Over the past 18 months, parents have struggled hard to achieve the ever-elusive goal of “work-life balance.” For parents — especially those of kids whose schools were cancelled, who worked from home, and who juggled it all —can feel nearly impossible to achieve. With our standard workweek being Monday through Friday, the juggle is frustrating and there’s never enough time to get everything done, let alone have time to unwind.
This isn’t a uniquely American issue — though Americans do boast some of the longest working hours in the world — but in looking at how some other countries are addressing this issue, including by shortening the workweek, we can’t help but wonder if that could work here, too.
The United Arab Emirates (UAE) recently announced it is moving all federal employees to a 4.5-day workweek. The government announced the shortened week is an effort to “boost productivity and improve work-life balance.”
Starting January 1, 2022, the weekend will officially start at noon on Fridays and will run through Sunday night.
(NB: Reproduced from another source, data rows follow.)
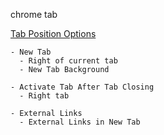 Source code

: 
chrome tab

[Tab Position Options]()
```
- New Tab
  - Right of current tab
  - New Tab Background

- Activate Tab After Tab Closing
  - Right tab

- External Links
  - External Links in New Tab

```




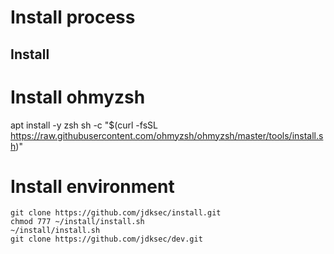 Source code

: # Install process

## Install


# Install ohmyzsh
apt install -y zsh
sh -c "$(curl -fsSL https://raw.githubusercontent.com/ohmyzsh/ohmyzsh/master/tools/install.sh)"

# Install environment

```
git clone https://github.com/jdksec/install.git
chmod 777 ~/install/install.sh
~/install/install.sh
git clone https://github.com/jdksec/dev.git
```
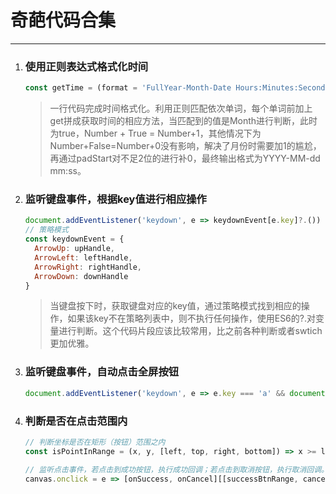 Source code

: # 奇葩代码合集

------

1. ### 使用正则表达式格式化时间

   ```javascript
   const getTime = (format = 'FullYear-Month-Date Hours:Minutes:Seconds', date = new Date(), isAddZero = true) => format.replace(/[a-zA-Z]+/g, match => (date['get' + match]() + (match === 'Month')).toString().padStart(isAddZero ? 2 : 1, '0'))
   ```

   > 一行代码完成时间格式化。利用正则匹配依次单词，每个单词前加上get拼成获取时间的相应方法，当匹配到的值是Month进行判断，此时为true，Number + True = Number+1，其他情况下为Number+False=Number+0没有影响，解决了月份时需要加1的尴尬，再通过padStart对不足2位的进行补0，最终输出格式为YYYY-MM-dd mm:ss。

2. ### 监听键盘事件，根据key值进行相应操作

   ```javascript
   document.addEventListener('keydown', e => keydownEvent[e.key]?.())
   // 策略模式
   const keydownEvent = {
     ArrowUp: upHandle,
     ArrowLeft: leftHandle,
     ArrowRight: rightHandle,
     ArrowDown: downHandle
   }
   ```

   > 当键盘按下时，获取键盘对应的key值，通过策略模式找到相应的操作，如果该key不在策略列表中，则不执行任何操作，使用ES6的?.对变量进行判断。这个代码片段应该比较常用，比之前各种判断或者swtich更加优雅。

3. ### 监听键盘事件，自动点击全屏按钮

   ```javascript
   document.addEventListener('keydown', e => e.key === 'a' && document.querySelector('#full-screen')?.click())
   ```

4. ### 判断是否在点击范围内

   ```javascript
   // 判断坐标是否在矩形（按钮）范围之内
   const isPointInRange = (x, y, [left, top, right, bottom]) => x >= left && x <= right && y >= top && y <= bottom
   
   // 监听点击事件，若点击到成功按钮，执行成功回调；若点击到取消按钮，执行取消回调。（只要点击到按钮都会关闭模态窗）
   canvas.onclick = e => [onSuccess, onCancel][[successBtnRange, cancelBtnRange].findIndex(range => isPointInRange(e.offsetX, e.offsetY, range) && (this.close(), true))]?.()
   ```
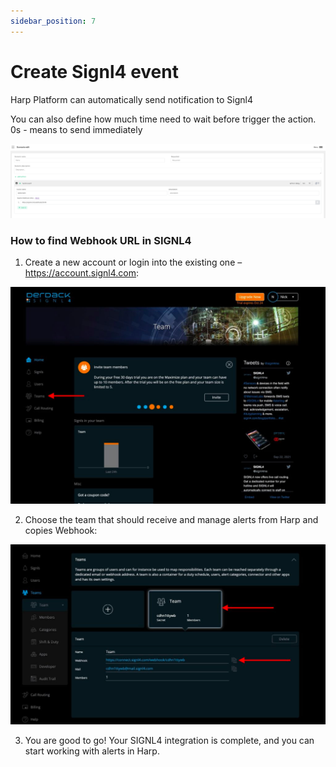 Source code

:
 ```yaml
---
sidebar_position: 7
---
```


# Create Signl4 event

Harp Platform can automatically send notification to Signl4

You can also define how much time need to wait before trigger the action. 0s - means to send immediately

![img_14.png](img_14.png)

### How to find Webhook URL in SIGNL4

1. Create a new account or login into the existing one – https://account.signl4.com:

![img_15.png](img_15.png)

2. Choose the team that should receive and manage alerts from Harp and copies Webhook:

![img_16.png](img_16.png)

3. You are good to go! Your SIGNL4 integration is complete, and you can start working with alerts in Harp. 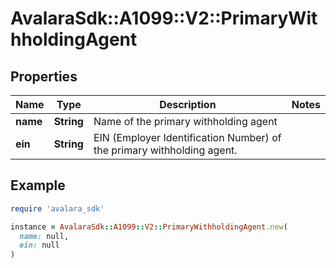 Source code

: # AvalaraSdk::A1099::V2::PrimaryWithholdingAgent

## Properties

| Name | Type | Description | Notes |
| ---- | ---- | ----------- | ----- |
| **name** | **String** | Name of the primary withholding agent |  |
| **ein** | **String** | EIN (Employer Identification Number) of the primary withholding agent. |  |

## Example

```ruby
require 'avalara_sdk'

instance = AvalaraSdk::A1099::V2::PrimaryWithholdingAgent.new(
  name: null,
  ein: null
)
```

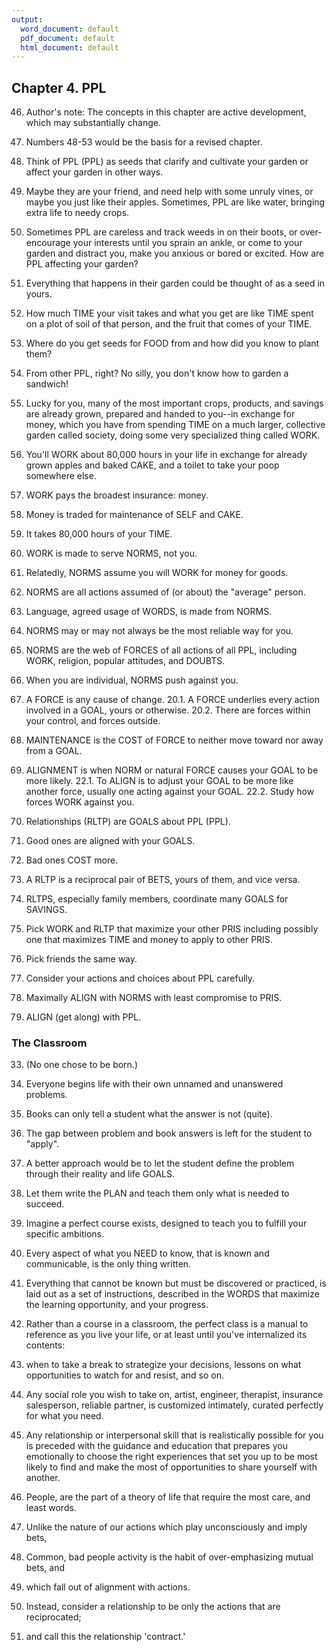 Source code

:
 ```yaml
---
output:
  word_document: default
  pdf_document: default
  html_document: default
---
```


## Chapter 4.	PPL

46. Author's note: The concepts in this chapter are active development, which may substantially change. 
47. Numbers 48-53 would be the basis for a revised chapter. 

1.	Think of PPL (PPL) as seeds that clarify and cultivate your garden or 
affect your garden in other ways.
2.	Maybe they are your friend, and need help with some unruly vines, or 
maybe you just like their apples. Sometimes, PPL are like water, 
bringing extra life to needy crops. 
3.	Sometimes PPL are careless and track weeds in on their boots, or over-
encourage your interests until you sprain an ankle, or come to your 
garden and distract you, make you anxious or bored or excited. How 
are PPL affecting your garden?
4.	Everything that happens in their garden could be thought of as a seed 
in yours.
5.	How much TIME your visit takes and what you get are like TIME spent 
on a plot of soil of that person, and the fruit that comes of your TIME.

6.	Where do you get seeds for FOOD from and how did you know to 
plant them? 
7.	From other PPL, right? No silly, you don't know how to garden a 
sandwich! 
8.	Lucky for you, many of the most important crops, products, and 
savings are already grown, prepared and handed to you--in exchange 
for money, which you have from spending TIME on a much larger, 
collective garden called society, doing some very specialized thing 
called WORK. 
9.	You'll WORK about 80,000 hours in your life in exchange for already 
grown apples and baked CAKE, and a toilet to take your poop 
somewhere else.

10.	WORK pays the broadest insurance: money. 
11.	Money is traded for maintenance of SELF and CAKE. 
12.	It takes 80,000 hours of your TIME.
13.	WORK is made to serve NORMS, not you.

14.	Relatedly, NORMS assume you will WORK for money for goods. 
15.	NORMS are all actions assumed of (or about) the "average" person.
16.	Language, agreed usage of WORDS, is made from NORMS.
17.	NORMS may or may not always be the most reliable way for you.
18.	NORMS are the web of FORCES of all actions of all PPL, including 
WORK, religion, popular attitudes, and DOUBTS.
19.	When you are individual, NORMS push against you.

20.	A FORCE is any cause of change. 
20.1.	A FORCE underlies every action involved in a GOAL, yours or 
otherwise.
20.2.	There are forces within your control, and forces outside.
21.	MAINTENANCE is the COST of FORCE to neither move toward nor 
away from a GOAL. 
22.	ALIGNMENT is when NORM or natural FORCE causes your GOAL to be 
more likely.
22.1.	To ALIGN is to adjust your GOAL to be more like another force, 
usually one acting against your GOAL. 
22.2.	Study how forces WORK against you. 

23.	Relationships (RLTP) are GOALS about PPL (PPL). 
24.	Good ones are aligned with your GOALS.
25.	Bad ones COST more. 
26.	A RLTP is a reciprocal pair of BETS, yours of them, and vice versa.
27.	RLTPS, especially family members, coordinate many GOALS for 
SAVINGS.

28.	Pick WORK and RLTP that maximize your other PRIS including possibly 
one that maximizes TIME and money to apply to other PRIS.
29.	Pick friends the same way. 
30.	Consider your actions and choices about PPL carefully. 
31.	Maximally ALIGN with NORMS with least compromise to PRIS. 
32.	ALIGN (get along) with PPL.

### The Classroom  

33.	(No one chose to be born.) 
34.	Everyone begins life with their own unnamed and unanswered 
problems.
35.	Books can only tell a student what the answer is not (quite).
36.	The gap between problem and book answers is left for the student to 
"apply".
37.	A better approach would be to let the student define the problem 
through their reality and life GOALS.
38.	Let them write the PLAN and teach them only what is needed to 
succeed.
39.	Imagine a perfect course exists, designed to teach you to fulfill your 
specific ambitions. 
40.	Every aspect of what you NEED to know, that is known and 
communicable, is the only thing written. 
41.	Everything that cannot be known but must be discovered or practiced, 
is laid out as a set of instructions, described in the WORDS that 
maximize the learning opportunity, and your progress.
42.	Rather than a course in a classroom, the perfect class is a manual to 
reference as you live your life, or at least until you've internalized its 
contents: 
43.	when to take a break to strategize your decisions, lessons on what 
opportunities to watch for and resist, and so on. 
44.	Any social role you wish to take on, artist, engineer, therapist, 
insurance salesperson, reliable partner, is customized intimately, 
curated perfectly for what you need.
45.	Any relationship or interpersonal skill that is realistically possible for 
you is preceded with the guidance and education that prepares you 
emotionally to choose the right experiences that set you up to be 
most likely to find and make the most of opportunities to share 
yourself with another.

48. People, are the part of a theory of life that require the most care, and least words. 
49. Unlike the nature of our actions which play unconsciously and imply bets, 
50. Common, bad people activity is the habit of over-emphasizing mutual bets, and 
51. which fall out of alignment with actions.
52. Instead, consider a relationship to be only the actions that are reciprocated;
53. and call this the relationship 'contract.'


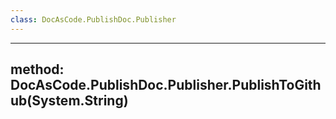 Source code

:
 ```yaml
---
class: DocAsCode.PublishDoc.Publisher
---
```


---
method: DocAsCode.PublishDoc.Publisher.PublishToGithub(System.String)
---

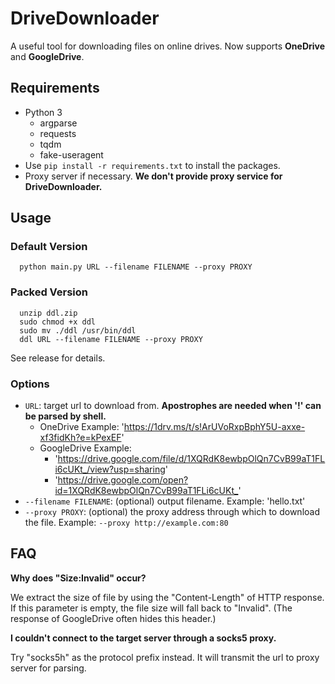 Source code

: # DriveDownloader

A useful tool for downloading files on online drives. Now supports **OneDrive** and **GoogleDrive**.

## Requirements

  - Python 3
    - argparse
    - requests
    - tqdm
    - fake-useragent
  - Use `pip install -r requirements.txt` to install the packages.
  - Proxy server if necessary. **We don't provide proxy service for DriveDownloader.**
 
## Usage


### Default Version

```
  python main.py URL --filename FILENAME --proxy PROXY
```

### Packed Version

```
  unzip ddl.zip
  sudo chmod +x ddl
  sudo mv ./ddl /usr/bin/ddl
  ddl URL --filename FILENAME --proxy PROXY
```

See release for details.

### Options

 - `URL`: target url to download from. **Apostrophes are needed when '!' can be parsed by shell.**
    - OneDrive Example: '<https://1drv.ms/t/s!ArUVoRxpBphY5U-axxe-xf3fidKh?e=kPexEF>'
    - GoogleDrive Example: 
      - '<https://drive.google.com/file/d/1XQRdK8ewbpOlQn7CvB99aT1FLi6cUKt_/view?usp=sharing>'
      - '<https://drive.google.com/open?id=1XQRdK8ewbpOlQn7CvB99aT1FLi6cUKt_>'
 - `--filename FILENAME`: (optional) output filename. Example: 'hello.txt'
 - `--proxy PROXY`: (optional) the proxy address through which to download the file. Example: `--proxy http://example.com:80`

## FAQ

**Why does "Size:Invalid" occur?**

We extract the size of file by using the "Content-Length" of HTTP response. If this parameter is empty, the file size will fall back to "Invalid". (The response of GoogleDrive often hides this header.)

**I couldn't connect to the target server through a socks5 proxy.**

Try "socks5h" as the protocol prefix instead. It will transmit the url to proxy server for parsing.
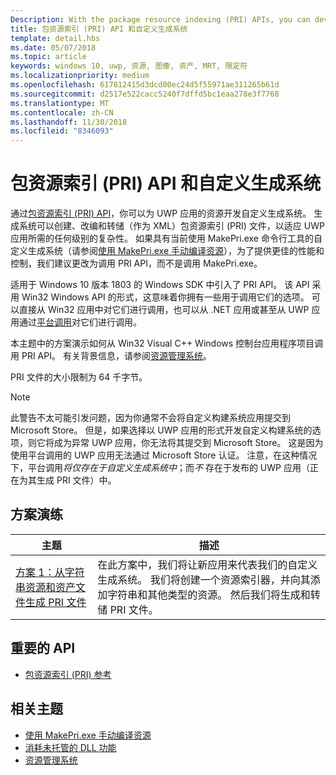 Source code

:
 ```yaml
---
Description: With the package resource indexing (PRI) APIs, you can develop a custom build system for your UWP app's resources. The build system will be able to create, version, and dump PRI files to whatever level of complexity your UWP app needs.
title: 包资源索引 (PRI) API 和自定义生成系统
template: detail.hbs
ms.date: 05/07/2018
ms.topic: article
keywords: windows 10, uwp, 资源, 图像, 资产, MRT, 限定符
ms.localizationpriority: medium
ms.openlocfilehash: 617812415d3dcd00ec24d5f55971ae311265b61d
ms.sourcegitcommit: d2517e522cacc5240f7dffd5bc1eaa278e3f7768
ms.translationtype: MT
ms.contentlocale: zh-CN
ms.lasthandoff: 11/30/2018
ms.locfileid: "8346093"
---
```

# <a name="package-resource-indexing-pri-apis-and-custom-build-systems"></a>包资源索引 (PRI) API 和自定义生成系统
通过[包资源索引 (PRI) API](https://msdn.microsoft.com/library/windows/desktop/mt845690)，你可以为 UWP 应用的资源开发自定义生成系统。 生成系统可以创建、改编和转储（作为 XML）包资源索引 (PRI) 文件，以适应 UWP 应用所需的任何级别的复杂性。 如果具有当前使用 MakePri.exe 命令行工具的自定义生成系统（请参阅[使用 MakePri.exe 手动编译资源](makepri-exe-command-options.md)），为了提供更佳的性能和控制，我们建议更改为调用 PRI API，而不是调用 MakePri.exe。

适用于 Windows 10 版本 1803 的 Windows SDK 中引入了 PRI API。 该 API 采用 Win32 Windows API 的形式，这意味着你拥有一些用于调用它们的选项。 可以直接从 Win32 应用中对它们进行调用，也可以从 .NET 应用或甚至从 UWP 应用通过[平台调用](/dotnet/framework/interop/consuming-unmanaged-dll-functions?branch=live)对它们进行调用。

本主题中的方案演示如何从 Win32 Visual C++ Windows 控制台应用程序项目调用 PRI API。 有关背景信息，请参阅[资源管理系统](resource-management-system.md)。

PRI 文件的大小限制为 64 千字节。

> [!NOTE]
> 此警告不太可能引发问题，因为你通常不会将自定义构建系统应用提交到 Microsoft Store。 但是，如果选择以 UWP 应用的形式开发自定义构建系统的选项，则它将成为异常 UWP 应用，你无法将其提交到 Microsoft Store。 这是因为使用平台调用的 UWP 应用无法通过 Microsoft Store 认证。 注意，在这种情况下，平台调用*将仅存在于自定义生成系统中*；而*不* 存在于发布的 UWP 应用（正在为其生成 PRI 文件）中。

## <a name="scenario-walkthroughs"></a>方案演练
|主题|描述|
|-|-|
|[方案 1：从字符串资源和资产文件生成 PRI 文件](pri-apis-scenario-1.md)|在此方案中，我们将让新应用来代表我们的自定义生成系统。 我们将创建一个资源索引器，并向其添加字符串和其他类型的资源。 然后我们将生成和转储 PRI 文件。|

## <a name="important-apis"></a>重要的 API
* [包资源索引 (PRI) 参考](https://msdn.microsoft.com/library/windows/desktop/mt845690)

## <a name="related-topics"></a>相关主题
* [使用 MakePri.exe 手动编译资源](makepri-exe-command-options.md)
* [消耗未托管的 DLL 功能](/dotnet/framework/interop/consuming-unmanaged-dll-functions?branch=live)
* [资源管理系统](resource-management-system.md)
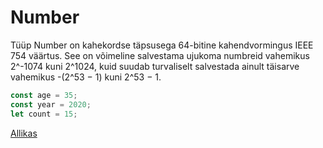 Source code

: # Number

Tüüp Number on kahekordse täpsusega 64-bitine kahendvormingus IEEE 754 väärtus. See on võimeline salvestama ujukoma numbreid vahemikus 2^-1074 kuni 2^1024, kuid suudab turvaliselt salvestada ainult täisarve vahemikus -(2^53 − 1) kuni 2^53 − 1.

```javascript
const age = 35;
const year = 2020;
let count = 15;
```
[Allikas](https://developer.mozilla.org/en-US/docs/Web/JavaScript/Data_structures#number_type) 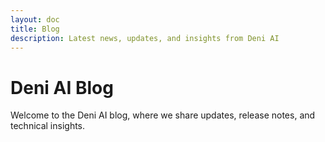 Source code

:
 ```yaml
---
layout: doc
title: Blog
description: Latest news, updates, and insights from Deni AI
---
```


# Deni AI Blog

Welcome to the Deni AI blog, where we share updates, release notes, and technical insights.

<script setup>
import { data as posts } from './posts.data.js'
</script>

<BlogPostList :posts="posts" /> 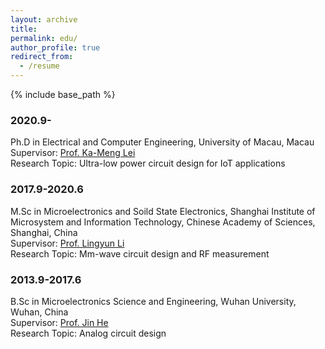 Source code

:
```yaml
---
layout: archive
title: 
permalink: edu/
author_profile: true
redirect_from:
  - /resume
---
```


{% include base_path %}


### 2020.9-
Ph.D in Electrical and Computer Engineering, University of Macau, Macau   
Supervisor: [Prof. Ka-Meng Lei](http://www.amsv.um.edu.mo/people/kamenglei)  
Research Topic: Ultra-low power circuit design for IoT applications  

### 2017.9-2020.6
M.Sc in Microelectronics and Soild State Electronics, Shanghai Institute of Microsystem and Information Technology, Chinese Academy of Sciences, Shanghai, China  
Supervisor: [Prof. Lingyun Li](http://sourcedb.sim.cas.cn/cn/expert/201603/t20160302_4541236.html)  
Research Topic: Mm-wave circuit design and RF measurement  

### 2013.9-2017.6
B.Sc in Microelectronics Science and Engineering, Wuhan University, Wuhan, China  
Supervisor: [Prof. Jin He](http://physics.whu.edu.cn/info/1053/2154.htm)  
Research Topic: Analog circuit design  
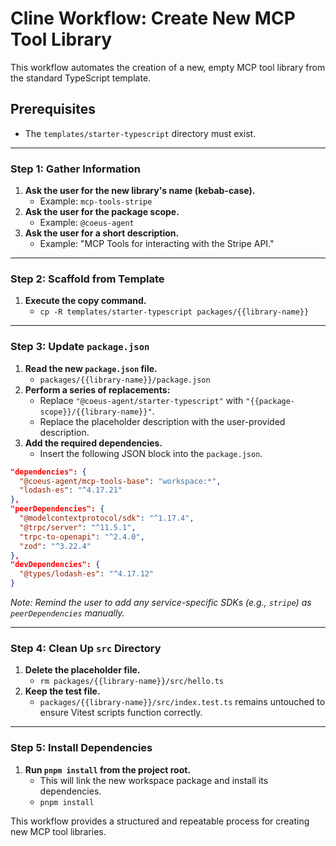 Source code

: # Cline Workflow: Create New MCP Tool Library

This workflow automates the creation of a new, empty MCP tool library from the standard TypeScript template.

## Prerequisites

- The `templates/starter-typescript` directory must exist.

---

### **Step 1: Gather Information**

1.  **Ask the user for the new library's name (kebab-case).**
    -   Example: `mcp-tools-stripe`
2.  **Ask the user for the package scope.**
    -   Example: `@coeus-agent`
3.  **Ask the user for a short description.**
    -   Example: "MCP Tools for interacting with the Stripe API."

---

### **Step 2: Scaffold from Template**

1.  **Execute the copy command.**
    -   `cp -R templates/starter-typescript packages/{{library-name}}`

---

### **Step 3: Update `package.json`**

1.  **Read the new `package.json` file.**
    -   `packages/{{library-name}}/package.json`
2.  **Perform a series of replacements:**
    -   Replace `"@coeus-agent/starter-typescript"` with `"{{package-scope}}/{{library-name}}"`.
    -   Replace the placeholder description with the user-provided description.
3.  **Add the required dependencies.**
    -   Insert the following JSON block into the `package.json`.

```json
"dependencies": {
  "@coeus-agent/mcp-tools-base": "workspace:*",
  "lodash-es": "^4.17.21"
},
"peerDependencies": {
  "@modelcontextprotocol/sdk": "^1.17.4",
  "@trpc/server": "^11.5.1",
  "trpc-to-openapi": "^2.4.0",
  "zod": "^3.22.4"
},
"devDependencies": {
  "@types/lodash-es": "^4.17.12"
}
```
*Note: Remind the user to add any service-specific SDKs (e.g., `stripe`) as `peerDependencies` manually.*

---

### **Step 4: Clean Up `src` Directory**

1.  **Delete the placeholder file.**
    -   `rm packages/{{library-name}}/src/hello.ts`
2.  **Keep the test file.**
    -   `packages/{{library-name}}/src/index.test.ts` remains untouched to ensure Vitest scripts function correctly.

---

### **Step 5: Install Dependencies**

1.  **Run `pnpm install` from the project root.**
    -   This will link the new workspace package and install its dependencies.
    -   `pnpm install`

This workflow provides a structured and repeatable process for creating new MCP tool libraries.
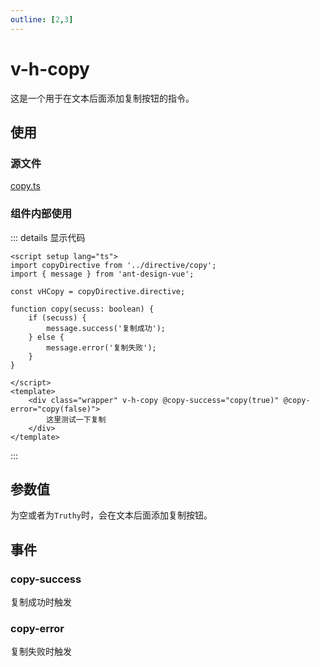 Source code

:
 ```yaml
---
outline: [2,3]
---
```


# v-h-copy
这是一个用于在文本后面添加复制按钮的指令。
## 使用
### 源文件

[copy.ts](https://github.com/shiouhoo/hooui/blob/main/src/directive/copy.ts)

<DemoCopy></DemoCopy>

### 组件内部使用
::: details 显示代码

```vue
<script setup lang="ts">
import copyDirective from '../directive/copy';
import { message } from 'ant-design-vue';

const vHCopy = copyDirective.directive;

function copy(secuss: boolean) {
    if (secuss) {
        message.success('复制成功');
    } else {
        message.error('复制失败');
    }
}

</script>
<template>
    <div class="wrapper" v-h-copy @copy-success="copy(true)" @copy-error="copy(false)">
        这里测试一下复制
    </div>
</template>
```
:::

## 参数值

为空或者为`Truthy`时，会在文本后面添加复制按钮。

## 事件

### copy-success

复制成功时触发

### copy-error

复制失败时触发
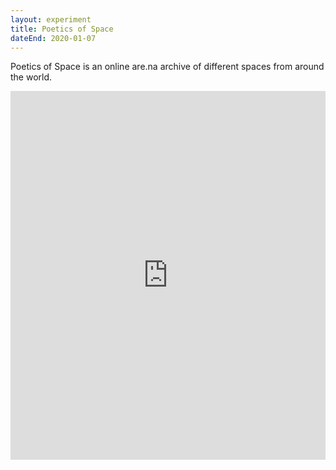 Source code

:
 ```yaml
---
layout: experiment
title: Poetics of Space
dateEnd: 2020-01-07
---
```


Poetics of Space is an online are.na archive of different spaces from around the world.

<iframe style="border:none;" width="100%" height="590" src="https://www.are.na/tom-y/poetics-of-space-gvdouhcpye0/embed" title="Tom Hackshaw’s Are.na channel Poetics of Space"></iframe>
This official “summer Friday” means the new workweek will be from 7:30 a.m. to 3:30 p.m. Monday to Thursday, and 7:30 a.m. to 12 p.m. Friday, the government explained in a tweet.
The government also shared there will be flexibility for workers to work from home on the Friday half-days if they wish as well. This change moves away from the company’s typical Sunday-to-Thursday workweek.
This workweek change is only for federal employees, and it’s not mandated for business in the private sector. However, it will have a positive impact on businesses as a whole in the country. The government said the new workweek structure will help UAE align with other global trade countries.
The UAE is one of a few countries that have made changes or proposed changes to the workweek schedule. The Labour Party in the UK has been pushing to pass a four-day workweek which will have a maximum of 32 hours to increase work-life balance, too.
Other countries, including Iceland, New Zealand, Spain, and Japan, have have experimented with a four-day workweek with pilot programs run by business and governments – all without a reduction in pay.
The United States has yet to implement anything to help create a better work-life balance. And in a year that’s been tremendously challenging, for working parents in particular, the need for some of these changes has never been so in our faces.